Its pretty well known that the Nashville Predators have had significant trouble developing good offensive talent within the organization. If you're a long time fan, you can probably name them all on one hand - Scott Hartnell, Martin Erat, Alexander Radulov, and Scottie Upshall. Its puzzling, then, when someone with the obvious talent of center Cal O'Reilly comes along that he isn't given a chance or doesn't progress properly. 

What follows are some thoughts on O'Reilly and where the Preds might go from here in his regard. Keep in mind, after the upcoming season there will be a decision to be made about his contract.

Cal O`Reilly

#16 / Center / Nashville Predators



Sep 30, 1986

Contract: 1 year remaining, $562, 500 (RFA)

2009 - Cal O`Reilly 31 2 9 11 1 4 1 0 0 0 23 8.7

What we know

An assessment of O'Reilly's talent and future, via the always excellent Hockey's Future:

Blessed with offensive prowess, the center employs great vision and is summoned to play in all situations.  O'Reilly takes very few penalties and his work ethic is high. His effort to share experiences from his professional training camp has demonstrated maturity and made him a respected leader among teammates. O'Reilly has shown that he has the playmaking ability to be an NHL center, and to create scoring chances for others.  What makes him a very valuable player is his high work ethic and intelligence on the ice. He rarely takes a penalty and has a good eye for chances to push the puck up the ice on scoring breaks.    

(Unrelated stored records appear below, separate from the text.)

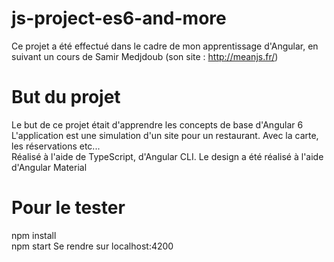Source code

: # js-project-es6-and-more
Ce projet a été effectué dans le cadre de mon apprentissage d'Angular, en suivant un cours de Samir Medjdoub (son site : http://meanjs.fr/) <br/>

# But du projet
Le but de ce projet était d'apprendre les concepts de base d'Angular 6<br/>
L'application est une simulation d'un site pour un restaurant. Avec la carte, les réservations etc...<br/>
Réalisé à l'aide de TypeScript, d'Angular CLI. Le design a été réalisé à l'aide d'Angular Material

# Pour le tester
npm install<br/>
npm start
Se rendre sur localhost:4200
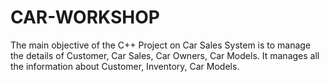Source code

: # CAR-WORKSHOP
The main objective of the C++ Project on Car Sales System is to manage the details of Customer, Car Sales, Car Owners, Car Models. It manages all the information about Customer, Inventory, Car Models.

  • He played in 31 games this year, and had a three assist game against San Jose in February. 
  • In front of Cal on the depth chart are, top to bottom: Jason Arnott, David Legwand, Marcel Goc, Colin Wilson, and judging by playing time, Nick Spaling. Thats five centers, of which O'Reilly would be the sixth. Spaling moves around the lineup, though, as a Jerred Smithson type player. 
  • In his playing time, O'Reilly was often seen on the second power play unit, with varying success.

What we don't

  • Whether or not O'Reilly is good enough to stick at the highest level. He consistently lit up AHL defenses, but hasn't shown anything in particular that would warrant a spot in Barry Trotz's lineup. 
  • If Dustin Boyd will be on the team. Boyd, a trade deadline acquisition and restricted free agent, fit Nashville like a glove in his short tenure, albeit somewhat inconsistently. Boyd, a center/wing hybrid, would push O'Reilly down the depth chart even further.
  • What, if anything, there is to do with O'Reilly other than just play him. The Predators can't reassign him to Milwaukee, as he's eligible to be picked up via waivers. Though Cal has struggled here, make no mistake: a player with his offensive instincts would be claimed in an instant. Losing him for nothing would be disastrous. 


A center with superb vision and excellent playmaking ability. Just what the doctor ordered, right? Perhaps not. O'Reilly's been yo-yoing back and forth between leagues for two years, with little NHL success. A situation much like Rich Peverley before him, Cal might do better in another system with a different coach. My temporary solution would be to alternate between O'Reilly and Spaling in 2010-11 in order to see which young player is most ready to make an impact. If O'Reilly still can't, there's a good shot that another team would take a flyer on him in a trade. What do you think? Should the Predators start Cal full time, or maybe designate him Wade Belak's butler up in the press box?